• **THE PROBLEM**
Search the records for "strong" and copy each line that holds it.

• **INFORMATION PROVIDED**

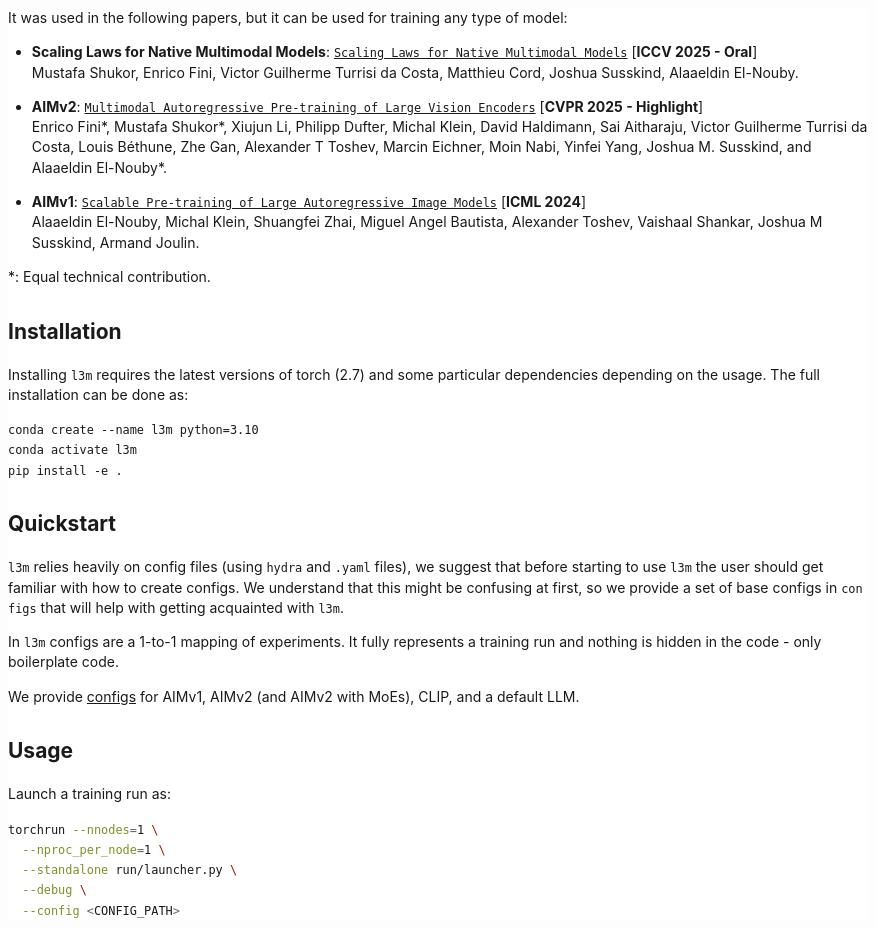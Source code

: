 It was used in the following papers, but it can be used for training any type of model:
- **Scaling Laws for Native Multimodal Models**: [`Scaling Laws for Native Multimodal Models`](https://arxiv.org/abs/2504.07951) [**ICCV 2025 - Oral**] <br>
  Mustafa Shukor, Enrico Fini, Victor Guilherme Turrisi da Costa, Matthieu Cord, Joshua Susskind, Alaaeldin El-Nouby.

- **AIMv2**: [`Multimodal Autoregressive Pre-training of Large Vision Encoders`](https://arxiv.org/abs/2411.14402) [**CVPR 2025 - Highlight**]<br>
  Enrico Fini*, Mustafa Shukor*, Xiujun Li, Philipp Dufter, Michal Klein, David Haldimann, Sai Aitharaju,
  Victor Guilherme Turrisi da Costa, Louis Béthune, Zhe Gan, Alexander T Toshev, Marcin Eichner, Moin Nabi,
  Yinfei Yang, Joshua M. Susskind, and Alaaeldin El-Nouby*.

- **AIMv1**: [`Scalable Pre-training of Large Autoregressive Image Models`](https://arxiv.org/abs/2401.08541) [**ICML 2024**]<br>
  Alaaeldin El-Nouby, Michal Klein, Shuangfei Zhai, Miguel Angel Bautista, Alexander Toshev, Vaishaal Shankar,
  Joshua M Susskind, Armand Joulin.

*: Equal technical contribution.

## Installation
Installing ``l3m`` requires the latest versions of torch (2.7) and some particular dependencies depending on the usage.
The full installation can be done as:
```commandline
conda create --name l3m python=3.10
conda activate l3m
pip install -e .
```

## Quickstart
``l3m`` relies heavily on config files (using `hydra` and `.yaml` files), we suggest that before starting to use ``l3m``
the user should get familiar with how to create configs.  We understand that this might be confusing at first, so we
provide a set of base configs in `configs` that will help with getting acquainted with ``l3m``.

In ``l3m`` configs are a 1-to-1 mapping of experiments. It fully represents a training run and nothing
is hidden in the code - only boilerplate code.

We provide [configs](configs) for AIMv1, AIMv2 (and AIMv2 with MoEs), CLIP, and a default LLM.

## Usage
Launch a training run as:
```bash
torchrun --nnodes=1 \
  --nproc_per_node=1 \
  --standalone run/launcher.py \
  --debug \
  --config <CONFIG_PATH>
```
==
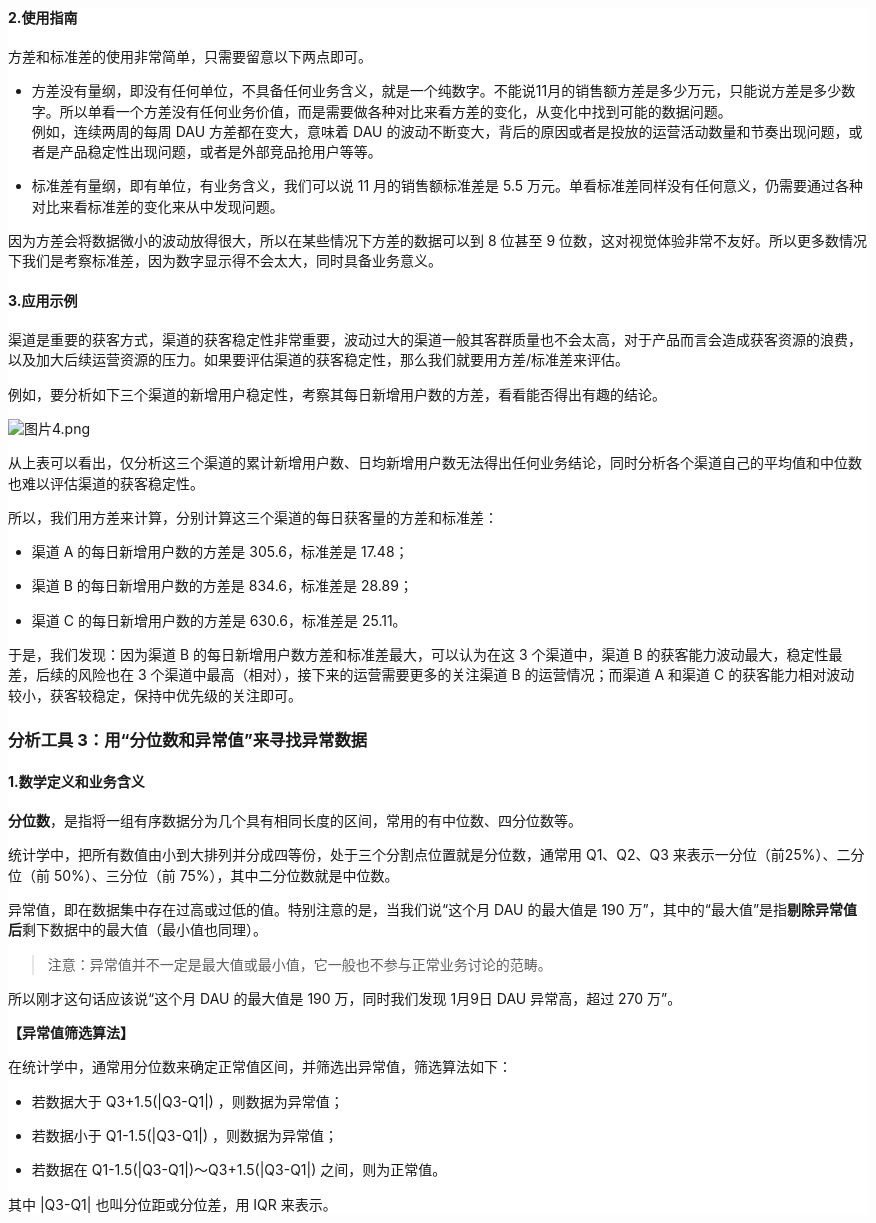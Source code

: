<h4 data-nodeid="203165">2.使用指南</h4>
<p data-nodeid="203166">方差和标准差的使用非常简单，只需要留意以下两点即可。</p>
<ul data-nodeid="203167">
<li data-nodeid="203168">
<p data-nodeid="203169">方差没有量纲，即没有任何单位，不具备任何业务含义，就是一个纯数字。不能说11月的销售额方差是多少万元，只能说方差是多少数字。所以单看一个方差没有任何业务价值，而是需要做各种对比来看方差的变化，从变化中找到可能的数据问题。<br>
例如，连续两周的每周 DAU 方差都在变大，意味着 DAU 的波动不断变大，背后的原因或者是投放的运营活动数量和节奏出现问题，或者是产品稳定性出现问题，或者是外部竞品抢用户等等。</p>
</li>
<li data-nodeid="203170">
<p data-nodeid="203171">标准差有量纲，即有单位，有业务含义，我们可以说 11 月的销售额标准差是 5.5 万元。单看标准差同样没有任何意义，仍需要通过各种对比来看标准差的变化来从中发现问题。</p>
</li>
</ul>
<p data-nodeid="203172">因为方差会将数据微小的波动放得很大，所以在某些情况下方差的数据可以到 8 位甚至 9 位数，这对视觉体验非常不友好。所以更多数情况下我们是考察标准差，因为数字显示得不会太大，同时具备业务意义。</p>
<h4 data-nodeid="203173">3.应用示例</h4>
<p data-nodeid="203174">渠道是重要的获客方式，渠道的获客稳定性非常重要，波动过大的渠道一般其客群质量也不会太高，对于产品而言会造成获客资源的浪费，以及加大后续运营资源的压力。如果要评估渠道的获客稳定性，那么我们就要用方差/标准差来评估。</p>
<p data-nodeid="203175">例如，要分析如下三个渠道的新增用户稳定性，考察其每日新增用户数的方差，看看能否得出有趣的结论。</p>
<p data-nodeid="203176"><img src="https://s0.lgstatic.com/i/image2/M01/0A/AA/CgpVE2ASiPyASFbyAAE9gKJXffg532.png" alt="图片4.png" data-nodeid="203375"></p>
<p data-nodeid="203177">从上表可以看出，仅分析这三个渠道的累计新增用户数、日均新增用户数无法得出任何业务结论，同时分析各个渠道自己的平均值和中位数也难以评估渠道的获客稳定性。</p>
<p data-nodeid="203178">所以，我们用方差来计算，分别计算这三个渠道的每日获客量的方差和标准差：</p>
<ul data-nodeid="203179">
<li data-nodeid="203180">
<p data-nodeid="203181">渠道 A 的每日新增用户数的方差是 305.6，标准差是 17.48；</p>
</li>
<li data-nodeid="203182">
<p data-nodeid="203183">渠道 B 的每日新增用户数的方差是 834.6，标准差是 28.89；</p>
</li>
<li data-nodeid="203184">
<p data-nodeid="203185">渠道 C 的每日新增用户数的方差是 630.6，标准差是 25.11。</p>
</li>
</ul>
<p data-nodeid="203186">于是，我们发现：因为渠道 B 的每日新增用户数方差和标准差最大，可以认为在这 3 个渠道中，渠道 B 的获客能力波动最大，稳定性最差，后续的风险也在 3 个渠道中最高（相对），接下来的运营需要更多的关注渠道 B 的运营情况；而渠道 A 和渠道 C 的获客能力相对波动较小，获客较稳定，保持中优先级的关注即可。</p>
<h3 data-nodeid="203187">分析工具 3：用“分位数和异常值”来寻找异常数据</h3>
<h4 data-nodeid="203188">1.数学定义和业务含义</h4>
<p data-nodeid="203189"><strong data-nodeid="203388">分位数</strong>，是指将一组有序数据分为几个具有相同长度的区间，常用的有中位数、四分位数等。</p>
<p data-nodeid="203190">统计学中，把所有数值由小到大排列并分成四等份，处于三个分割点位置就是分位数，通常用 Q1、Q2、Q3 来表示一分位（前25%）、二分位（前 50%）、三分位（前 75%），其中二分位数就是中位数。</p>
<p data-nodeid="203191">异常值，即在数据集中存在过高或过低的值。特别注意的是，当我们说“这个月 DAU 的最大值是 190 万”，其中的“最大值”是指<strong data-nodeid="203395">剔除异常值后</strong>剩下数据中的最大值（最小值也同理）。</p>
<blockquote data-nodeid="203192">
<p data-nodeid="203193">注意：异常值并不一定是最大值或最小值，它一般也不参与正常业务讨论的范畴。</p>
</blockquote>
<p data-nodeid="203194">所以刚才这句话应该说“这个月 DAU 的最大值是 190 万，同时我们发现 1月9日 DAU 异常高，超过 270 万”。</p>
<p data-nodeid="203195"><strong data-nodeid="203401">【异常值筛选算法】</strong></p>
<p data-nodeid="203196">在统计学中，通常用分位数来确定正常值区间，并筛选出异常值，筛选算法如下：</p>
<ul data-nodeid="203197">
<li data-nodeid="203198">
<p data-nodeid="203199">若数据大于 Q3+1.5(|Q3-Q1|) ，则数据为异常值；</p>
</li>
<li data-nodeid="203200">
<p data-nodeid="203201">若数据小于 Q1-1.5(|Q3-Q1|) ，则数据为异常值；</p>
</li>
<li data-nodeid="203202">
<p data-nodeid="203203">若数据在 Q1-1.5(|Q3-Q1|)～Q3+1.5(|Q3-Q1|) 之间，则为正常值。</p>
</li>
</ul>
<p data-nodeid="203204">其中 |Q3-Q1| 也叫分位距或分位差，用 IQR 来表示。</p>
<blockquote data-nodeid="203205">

• **SOLUTION FOR THIS EXERCISE**
<p data-nodeid="203189"><strong data-nodeid="203388">分位数</strong>，是指将一组有序数据分为几个具有相同长度的区间，常用的有中位数、四分位数等。</p>
<p data-nodeid="203191">异常值，即在数据集中存在过高或过低的值。特别注意的是，当我们说“这个月 DAU 的最大值是 190 万”，其中的“最大值”是指<strong data-nodeid="203395">剔除异常值后</strong>剩下数据中的最大值（最小值也同理）。</p>
<p data-nodeid="203195"><strong data-nodeid="203401">【异常值筛选算法】</strong></p>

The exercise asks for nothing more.